I like that boat. What is the beam and width of the floor?


----------



## Adam89 (Nov 12, 2019)

WhiteDog70810 said:


> If the scratches don’t compromise the glass, you can fill them. If the glass is damaged, you’ll have to lay some glass in the defect. What was the patch you ground off supposed to fix? Usually big, ugly patches hide big, ugly defects.
> 
> Nate


If you look in the last pic from the transom looking towards the bow, there are about 20 small holes that were patched with a giant glass piece. They are filled with resin and are sanded smooth at this point. Guessing the patch was for “insurance”???


----------



## Adam89 (Nov 12, 2019)

PG350 said:


> I like that boat. What is the beam and width of the floor?


4 1/2 ft at the beam and 3.11ft at the floor if I’m not mistaken.


----------



## BassFlats (Nov 26, 2018)

I like your trailer arrangement. A little difficult to launch?


----------



## Adam89 (Nov 12, 2019)

BassFlats said:


> I like your trailer arrangement. A little difficult to launch?


Haha yeah I didn’t have a boat trailer to get it home. Since then I’ve bought a trailer for it! Lol


----------



## texasag07 (Nov 11, 2014)

Thoughts on all the holes being drilled, due to delamination between the glass and the core so they drilled holes throughout the delam area then back filled with epoxy?

either way it’s. Cool looking hull and should ride nicely, any idea what plans it was made from?


----------



## Adam89 (Nov 12, 2019)

texasag07 said:


> Thoughts on all the holes being drilled, due to delamination between the glass and the core so they drilled holes throughout the delam area then back filled with epoxy?
> 
> either way it’s. Cool looking hull and should ride nicely, any idea what plans it was made from?


honestly I have no idea what plans it was made from. Closest thing I could find to it would be a hobie power skiff. Does anyone else have any idea?? It has a super thick hull. The transom is about 2.5-3in thick. The area around the holes doesn’t appear to be delaminated. Any other ideas?


----------



## BassFlats (Nov 26, 2018)

It's not a Hobie.


----------



## Adam89 (Nov 12, 2019)

BassFlats said:


> It's not a Hobie.


google searches are a close match to these


----------



## GoGataGo52__20 (Jun 26, 2016)

That’s a river rat used to be built by ugly boats I think slayer skiff owns the mold now however


----------



## Hightide03 (Nov 7, 2019)

Pretty cool little boat!
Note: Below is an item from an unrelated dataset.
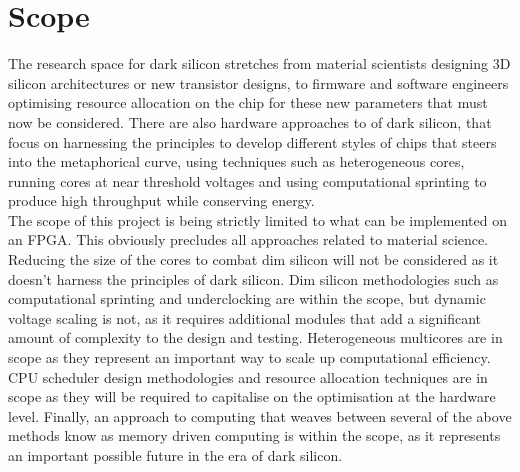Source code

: \section{Scope}
	The research space for dark silicon stretches from material scientists designing 3D silicon architectures or new transistor designs, to firmware and software engineers optimising resource allocation on the chip for these new parameters that must now be considered. There are also hardware approaches to of dark silicon, that focus on harnessing the principles to develop different styles of chips that steers into the metaphorical curve, using techniques such as heterogeneous cores, running cores at near threshold voltages and using computational sprinting to produce high throughput while conserving energy.\\ 
	The scope of this project is being strictly limited to what can be implemented on an FPGA. This obviously precludes all approaches related to material science. Reducing the size of the cores to combat dim silicon will not be considered as it doesn’t harness the principles of dark silicon. Dim silicon methodologies such as computational sprinting and underclocking are within the scope, but dynamic voltage scaling is not, as it requires additional modules that add a significant amount of complexity to the design and testing. Heterogeneous multicores are in scope as they represent an important way to scale up computational efficiency. CPU scheduler design methodologies and resource allocation techniques are in scope as they will be required to capitalise on the optimisation at the hardware level. Finally, an approach to computing that weaves between several of the above methods know as memory driven computing is within the scope, as it represents an important possible future in the era of dark silicon.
Are you planning on cutting out the floor or is it pretty solid?


----------



## PG350 (Jan 19, 2012)

I have always loved the looks of those hulls. 
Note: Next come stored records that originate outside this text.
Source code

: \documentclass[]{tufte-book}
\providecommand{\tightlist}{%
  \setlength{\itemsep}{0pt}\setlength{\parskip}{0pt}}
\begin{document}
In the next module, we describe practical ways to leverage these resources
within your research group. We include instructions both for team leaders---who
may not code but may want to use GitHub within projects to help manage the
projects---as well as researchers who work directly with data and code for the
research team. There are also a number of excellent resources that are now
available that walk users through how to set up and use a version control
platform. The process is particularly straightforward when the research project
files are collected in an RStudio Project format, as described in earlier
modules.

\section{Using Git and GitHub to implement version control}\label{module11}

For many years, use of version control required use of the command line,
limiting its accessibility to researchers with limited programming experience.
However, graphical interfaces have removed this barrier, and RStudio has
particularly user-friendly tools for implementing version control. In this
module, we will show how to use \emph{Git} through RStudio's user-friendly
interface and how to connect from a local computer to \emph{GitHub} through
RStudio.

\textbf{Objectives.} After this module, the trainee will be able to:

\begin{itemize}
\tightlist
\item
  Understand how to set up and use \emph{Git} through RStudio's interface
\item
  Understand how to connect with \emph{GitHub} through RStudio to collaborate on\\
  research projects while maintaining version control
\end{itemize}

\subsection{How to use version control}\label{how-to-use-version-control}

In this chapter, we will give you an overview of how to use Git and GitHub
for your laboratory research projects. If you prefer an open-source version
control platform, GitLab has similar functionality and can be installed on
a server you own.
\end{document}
I would put at least one layer of glass over all those holes on the bottom, just my 2 cents. I know they are epoxy filled but they make me nervous.


----------



## yobata (Jul 14, 2015)

PG350 said:


> I have always loved the looks of those hulls.
> 
> I would put at least one layer of glass over all those holes on the bottom, just my 2 cents. I know they are epoxy filled but they make me nervous.


Could always add that layer of glass from the inside and save yourself some fairing time...


----------



## Adam89 (Nov 12, 2019)

Hightide03 said:


> Pretty cool little boat! Are you planning on cutting out the floor or is it pretty solid?
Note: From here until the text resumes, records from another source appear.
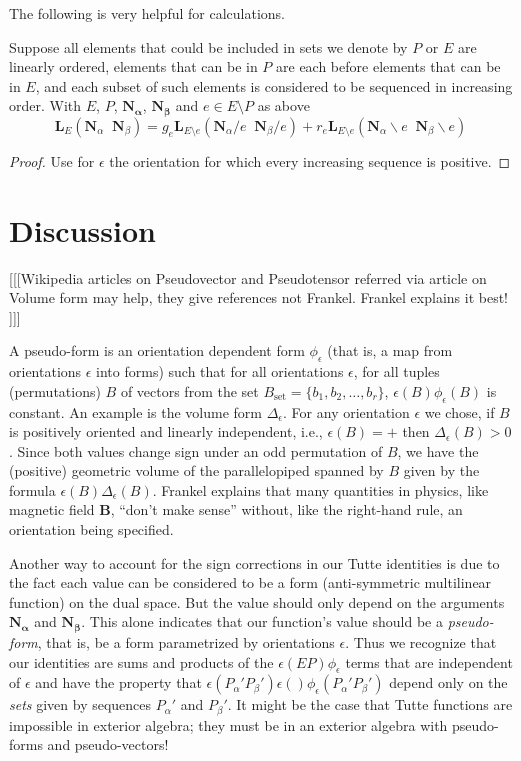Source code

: \documentclass[Unicode]{cedram-alco}
\newcommand{\ext}[1]{\ensuremath{\mathbf{#1}}}
\newcommand{\eNal}{\ensuremath{\ext{N}_{\alpha}}}
\newcommand{\eNbe}{\ensuremath{\ext{N}_\beta}}
\newcommand{\extLHorSub}[3]{\ext{L}_{#1}\left(  {#2}\;\; {#3}  \right)}
\begin{document}
The following is very helpful for calculations.

\begin{coro}
  Suppose all elements that could be included in sets we denote by $P$ or $E$ are linearly ordered,
  elements that can be in $P$ are each before elements that can be in $E$,
  and each subset of such elements is considered to be sequenced in increasing order.  With
  $E$, $P$, $\ext{N_\alpha}$, $\ext{N_\beta}$ and $e\in E\setminus P$ as above
  \begin{equation}
       \extLHorSub{E}{\eNal}{\eNbe}=
      g_e\extLHorSub{E\setminus e}{\eNal/e}{\eNbe/e} +
      r_e\extLHorSub{E\setminus e}{\eNal\backslash e}{\eNbe\backslash e}
  \end{equation}
\end{coro}
\begin{proof}
  Use for $\epsilon$ the orientation for which every increasing sequence is positive.
\end{proof}


\section{Discussion}
[[[Wikipedia articles on Pseudovector and Pseudotensor
      referred via article on Volume form may help, they give references not  Frankel.
      Frankel explains it best! ]]]

A pseudo-form\cite[p 85-87]{Frankel} is an orientation dependent form $\phi_\epsilon$ (that is, a
map from orientations $\epsilon$ into forms) such that
for all orientations $\epsilon$, for all tuples (permutations) $B$ of vectors from the
set $B_{\text{set}}=\{b_1, b_2, \ldots, b_r\}$, $\epsilon(B)\phi_\epsilon(B)$
is constant. An example is the volume form $\Delta_\epsilon$.
For any orientation $\epsilon$ we chose,
if $B$ is positively oriented and linearly independent, i.e., $\epsilon(B)=+$
then $\Delta_\epsilon(B)>0$.  Since both values change sign under an odd permutation
of $B$, we have the (positive) geometric volume of the
parallelopiped spanned by $B$ given by the formula $\epsilon(B)\Delta_\epsilon(B)$.
Frankel explains that many quantities in physics, like magnetic field $\ext{B}$,
``don't make sense'' without, like the right-hand rule,
an orientation being specified.


Another way to account for the sign corrections in our Tutte identities
is due to the fact each value can be considered to be a form (anti-symmetric
multilinear function) on the dual space. But the value should only depend
on the arguments $\ext{N_\alpha}$ and $\ext{N_\beta}$. This alone indicates
that our function's value should be a \emph{pseudo-form}, that is,
be a form parametrized by orientations $\epsilon$.  Thus we recognize that
our identities are sums and products of the $\epsilon(EP)\phi_\epsilon$ terms
that are independent of $\epsilon$ and have the property that
$\epsilon(P_\alpha'P_\beta')\epsilon()\phi_\epsilon(P_\alpha'P_\beta')$
depend only on the \emph{sets} given by sequences $P_\alpha'$ and $P_\beta'$.
It might be the case that Tutte functions are impossible in
exterior algebra; they must be in an exterior algebra with pseudo-forms
and pseudo-vectors!
\end{document}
it’s pretty solid except for one spot but I’m going to make the rear deck bigger and remove the center console soo I think I’ll remove the floor and replace with 1/2in marine plywood so I definitely don’t have any issues for the next 10 years


----------



## Adam89 (Nov 12, 2019)

yobata said:


> Could always add that layer of glass from the inside and save yourself some fairing time...


What do you mean by this?


----------



## yobata (Jul 14, 2015)

Adam89 said:


> What do you mean by this?


If the hull is not cored, add a layer of glass on the inside of the skiff hull and leave the (hopefully) thickened resin plug on the outside.


----------



## Adam89 (Nov 12, 2019)

Been sanding away at truck bed liner for a few weeks now. Finally got it to gel coat. Used 2-part glasses bondo filler to even things out and then re-sanded. Next step is to gel coat the bottom


----------



## Adam89 (Nov 12, 2019)

Finished sanding and then rolled two coats of gel coat non waxed.


----------



## Simplehandy (Dec 20, 2019)

What did the monkey say when the train ran over his tail? Won't be long now! lol


----------



## Adam89 (Nov 12, 2019)

Simplehandy said:


> What did the monkey say when the train ran over his tail? Won't be long now! lol


that’s just the bottom. I’m also redoing the inside


----------



## Adam89 (Nov 12, 2019)

Got the motor tuned up after a complete service including lower unit rebuild, water impeller and housing, fuel pump, carb rebuild and plugs. Also got the last coat of waxed gel coat on. Ready for a wet sanding/buff/polish


----------



## Adam89 (Nov 12, 2019)

Finished wet sanding, buffed and waxed. Got her flipped over and she is now upright on the trailer!!! Next I’ll tear apart the inside and re-deck the front and back decks!


----------



## PG350 (Jan 19, 2012)

Really like that little hull.


----------



## Adam89 (Nov 12, 2019)

PG350 said:


> Really like that little hull.


Mee too!! Can’t wait to get to a point to water test and see where I can put weight at in the boat. Thinking a deep cycle and live well up front, gas tank in the rear and then a center grab bar with a cooler attached


----------



## GaG8tor (Jul 8, 2019)

Very cool. Nice work, man.


----------



## Kowalski (Jul 25, 2018)

what a fun cool project ! such a cool unusual hull, nice score !


----------



## Adam89 (Nov 12, 2019)

GaG8tor said:


> Very cool. Nice work, man.


Thanks!


----------



## Adam89 (Nov 12, 2019)

Kowalski said:


> what a fun cool project ! such a cool unusual hull, nice score !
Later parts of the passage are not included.